Having volunteered to help boost Flathead Valley Community College for almost two decades, Nancy Gordley knows what a big role the college can play in the valley.

She also knows what a big role the valley can play in helping the college.

“It is just so intricate to the whole valley,” Gordley said. “It works its way into all of our lives.”

One of Gordley’s two grown daughters attended the college, transferring to finish a four-year degree.

In just the last 18 months, as the owner of the Great Harvest Bread Co. in Kalispell, Gordley has hired four students for part-time jobs. Some of them are studying in the college’s culinary arts program.

A 17-year volunteer member of the Flathead Valley Community College Foundation, Gordley was given the college’s Eagle Award in May for her “outstanding contributions” to the college and its mission.

“She’s been a really strong advocate for as long as she’s been involved,” said Jane Karas, the college’s president.

“Her focus has always been on how to help students be more successful ... She’s such a forward thinker, looking at ways to improve how we’re doing things and better raise funds to provide more opportunities for students.”

Gordley said she was honored to receive the award. “I was speechless, to be honest about it.”

Over the last two decades, the Flathead Valley Community College Foundation’s assets have grown from just $60,000 to more than $7 million.

“We’re all so proud of what has happened,” Gordley said.

More scholarships are available than ever before, with more than $1.1 million awarded to students in the last five years. Gordley set up one of those endowed scholarships in memory of her late husband, Jim.

“It’s just an extra $500 in their pockets to help them buy gas to get to school or buy clothes,” Gordley said of the scholarship. “But it’s amazing what even a few hundred dollars can do.”

Gordley led a “Building for Success” community fundraising campaign to come up with the last $1 million needed to build the college’s Occupational Trades Building, Arts and Technology Building and Early Childhood Center.

Now she’s helping raise money for the college’s Rebecca Chaney Broussard Center for Nursing and Health Science.

The college just broke ground on that facility. A $4 million gift from the Broussard family left the college with $1 million to raise — a share that already has been chiseled down to about $120,000, Gordley said.

“That’s where we’re focused right now.”

Gordley stressed she’s just one of many volunteers on the foundation’s board of directors and just one person in a large support network in the Flathead Valley.

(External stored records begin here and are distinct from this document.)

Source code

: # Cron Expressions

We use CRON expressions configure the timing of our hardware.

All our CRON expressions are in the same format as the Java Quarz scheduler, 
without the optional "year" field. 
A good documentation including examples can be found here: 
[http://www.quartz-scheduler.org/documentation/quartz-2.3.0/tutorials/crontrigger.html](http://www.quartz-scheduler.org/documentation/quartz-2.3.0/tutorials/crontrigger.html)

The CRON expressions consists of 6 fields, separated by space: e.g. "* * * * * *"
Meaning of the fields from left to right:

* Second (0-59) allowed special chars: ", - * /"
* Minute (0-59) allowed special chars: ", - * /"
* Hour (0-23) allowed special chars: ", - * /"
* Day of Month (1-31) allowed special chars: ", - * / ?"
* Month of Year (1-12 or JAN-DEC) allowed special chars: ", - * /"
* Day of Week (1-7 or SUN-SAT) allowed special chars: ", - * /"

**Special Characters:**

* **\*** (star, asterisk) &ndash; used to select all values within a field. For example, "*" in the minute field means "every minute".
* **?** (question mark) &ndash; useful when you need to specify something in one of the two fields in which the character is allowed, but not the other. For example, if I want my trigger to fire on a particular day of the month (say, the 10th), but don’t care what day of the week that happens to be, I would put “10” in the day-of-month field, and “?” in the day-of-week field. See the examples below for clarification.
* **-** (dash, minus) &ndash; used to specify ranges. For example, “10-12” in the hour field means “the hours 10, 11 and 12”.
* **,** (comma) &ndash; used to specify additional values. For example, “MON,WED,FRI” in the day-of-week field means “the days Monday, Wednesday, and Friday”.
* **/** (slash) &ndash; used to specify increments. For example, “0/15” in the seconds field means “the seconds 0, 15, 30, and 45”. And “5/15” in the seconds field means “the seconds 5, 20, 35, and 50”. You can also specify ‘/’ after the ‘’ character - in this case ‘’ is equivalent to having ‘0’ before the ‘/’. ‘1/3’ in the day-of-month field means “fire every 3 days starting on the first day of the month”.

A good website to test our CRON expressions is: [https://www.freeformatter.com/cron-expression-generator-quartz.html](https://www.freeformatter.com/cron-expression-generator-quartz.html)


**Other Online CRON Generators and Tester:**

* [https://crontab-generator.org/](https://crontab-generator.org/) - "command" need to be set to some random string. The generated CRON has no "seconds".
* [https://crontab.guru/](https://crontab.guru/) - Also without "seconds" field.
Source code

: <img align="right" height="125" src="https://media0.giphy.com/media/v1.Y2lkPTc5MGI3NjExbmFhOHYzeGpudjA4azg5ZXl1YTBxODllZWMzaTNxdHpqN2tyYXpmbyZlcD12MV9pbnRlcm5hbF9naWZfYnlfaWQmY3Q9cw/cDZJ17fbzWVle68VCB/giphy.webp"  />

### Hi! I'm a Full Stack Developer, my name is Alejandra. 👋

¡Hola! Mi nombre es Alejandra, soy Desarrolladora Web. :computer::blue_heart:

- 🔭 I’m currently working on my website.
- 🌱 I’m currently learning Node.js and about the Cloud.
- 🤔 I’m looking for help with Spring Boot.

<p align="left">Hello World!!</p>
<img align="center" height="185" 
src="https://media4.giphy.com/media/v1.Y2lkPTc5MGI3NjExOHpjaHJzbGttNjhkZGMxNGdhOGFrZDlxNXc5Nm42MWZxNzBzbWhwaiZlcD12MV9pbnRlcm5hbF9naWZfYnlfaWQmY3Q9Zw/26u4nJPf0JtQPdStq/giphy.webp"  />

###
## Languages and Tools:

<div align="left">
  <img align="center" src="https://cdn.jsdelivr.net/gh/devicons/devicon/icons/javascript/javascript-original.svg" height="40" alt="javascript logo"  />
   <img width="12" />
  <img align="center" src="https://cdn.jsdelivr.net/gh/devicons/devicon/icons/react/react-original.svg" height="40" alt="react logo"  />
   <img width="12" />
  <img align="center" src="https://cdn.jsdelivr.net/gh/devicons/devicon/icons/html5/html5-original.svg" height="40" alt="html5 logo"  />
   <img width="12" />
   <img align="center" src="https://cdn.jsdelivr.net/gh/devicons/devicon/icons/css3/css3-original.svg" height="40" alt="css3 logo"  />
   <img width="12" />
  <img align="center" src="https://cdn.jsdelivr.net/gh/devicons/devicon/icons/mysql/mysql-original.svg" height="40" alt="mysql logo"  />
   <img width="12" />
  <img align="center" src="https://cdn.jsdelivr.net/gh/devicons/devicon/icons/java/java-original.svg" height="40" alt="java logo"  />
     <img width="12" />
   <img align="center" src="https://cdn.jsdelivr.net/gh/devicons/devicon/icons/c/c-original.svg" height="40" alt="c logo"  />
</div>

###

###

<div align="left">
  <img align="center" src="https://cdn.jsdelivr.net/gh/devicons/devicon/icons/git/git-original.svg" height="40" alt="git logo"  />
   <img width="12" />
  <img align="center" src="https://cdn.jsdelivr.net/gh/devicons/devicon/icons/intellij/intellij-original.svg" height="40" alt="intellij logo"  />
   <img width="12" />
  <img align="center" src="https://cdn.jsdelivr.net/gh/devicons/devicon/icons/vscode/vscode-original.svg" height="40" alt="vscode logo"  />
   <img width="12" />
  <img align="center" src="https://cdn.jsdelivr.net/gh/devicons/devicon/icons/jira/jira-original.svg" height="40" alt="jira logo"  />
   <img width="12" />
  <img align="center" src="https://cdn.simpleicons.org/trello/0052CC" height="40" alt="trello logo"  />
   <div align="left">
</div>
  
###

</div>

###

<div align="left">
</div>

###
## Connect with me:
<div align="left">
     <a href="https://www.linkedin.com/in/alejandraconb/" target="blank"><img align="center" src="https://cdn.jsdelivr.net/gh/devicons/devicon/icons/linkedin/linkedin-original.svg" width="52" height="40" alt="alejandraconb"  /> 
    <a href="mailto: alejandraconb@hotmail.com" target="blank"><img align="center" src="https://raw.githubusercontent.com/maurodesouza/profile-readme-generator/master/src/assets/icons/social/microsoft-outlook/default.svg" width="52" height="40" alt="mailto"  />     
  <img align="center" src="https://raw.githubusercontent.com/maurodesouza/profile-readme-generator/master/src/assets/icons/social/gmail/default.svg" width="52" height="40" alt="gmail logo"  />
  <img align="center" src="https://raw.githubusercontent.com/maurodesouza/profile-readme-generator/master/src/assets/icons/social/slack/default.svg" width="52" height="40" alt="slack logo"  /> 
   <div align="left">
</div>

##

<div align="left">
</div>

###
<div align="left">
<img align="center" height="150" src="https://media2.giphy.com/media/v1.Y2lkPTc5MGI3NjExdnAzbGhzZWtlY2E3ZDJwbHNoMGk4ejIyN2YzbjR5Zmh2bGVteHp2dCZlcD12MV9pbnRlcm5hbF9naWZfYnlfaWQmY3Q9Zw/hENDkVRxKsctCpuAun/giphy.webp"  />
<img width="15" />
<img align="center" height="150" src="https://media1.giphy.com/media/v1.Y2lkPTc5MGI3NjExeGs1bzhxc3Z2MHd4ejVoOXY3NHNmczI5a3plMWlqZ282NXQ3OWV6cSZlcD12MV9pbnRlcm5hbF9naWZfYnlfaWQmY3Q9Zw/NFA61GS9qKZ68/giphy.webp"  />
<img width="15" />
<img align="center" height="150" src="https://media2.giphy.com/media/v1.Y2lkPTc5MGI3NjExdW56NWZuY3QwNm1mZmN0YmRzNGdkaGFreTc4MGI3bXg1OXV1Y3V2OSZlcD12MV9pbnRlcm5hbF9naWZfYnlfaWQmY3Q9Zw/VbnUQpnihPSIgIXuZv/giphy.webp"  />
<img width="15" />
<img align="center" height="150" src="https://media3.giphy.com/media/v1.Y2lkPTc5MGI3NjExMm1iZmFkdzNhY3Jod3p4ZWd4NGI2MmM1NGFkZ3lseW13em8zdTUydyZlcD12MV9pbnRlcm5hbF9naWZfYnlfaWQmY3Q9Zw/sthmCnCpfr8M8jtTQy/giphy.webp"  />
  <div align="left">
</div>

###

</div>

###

“It warms your heart when you’re out there and see 80-year-old women helping us with events along with kids at the school,” she said. “I can’t take a lot of credit because there’s so many of us involved.”

GORDLEY, who is 61, moved to the Flathead from St. Paul, Minn., in 1989. She made the move with her two daughters who were in middle school at the time and Jim, who had taken a job with Semitool.

Gordley and her husband had vacationed here and fallen in love with the area.

When she’s not busy running Great Harvest or working with the community college, there are plenty of other things to work on.

Her home on 20 acres keeps her busy. She also might be out enjoying the Flathead’s natural splendor.

Gordley co-owns a couple of buildings in the valley, one of which she built with her friend Carol Scranton.

She runs a Whitefish business that provides concierge services with her friend Pat LaTourelle, who first got her involved with the community college years ago.

She also volunteers as vice president of the board of directors for the Alpine Theatre Project in Whitefish.

“I’m not one of those people who can afford to give millions of dollars, but I sure can work my tail off to help make things happen, to give the man-hours and whatever else I can do,” Gordley said.

“I always enjoy giving back, especially with the college. I know how instrumental it is for education and business.”

Gordley hopes to slow down some day, maybe pass on her Great Harvest franchise and spend more time with her grandchildren.

“But it’s kind of my nature to keep busy. And since my husband passed away it’s good to get up and go to work and do something. Life’s an adventure.”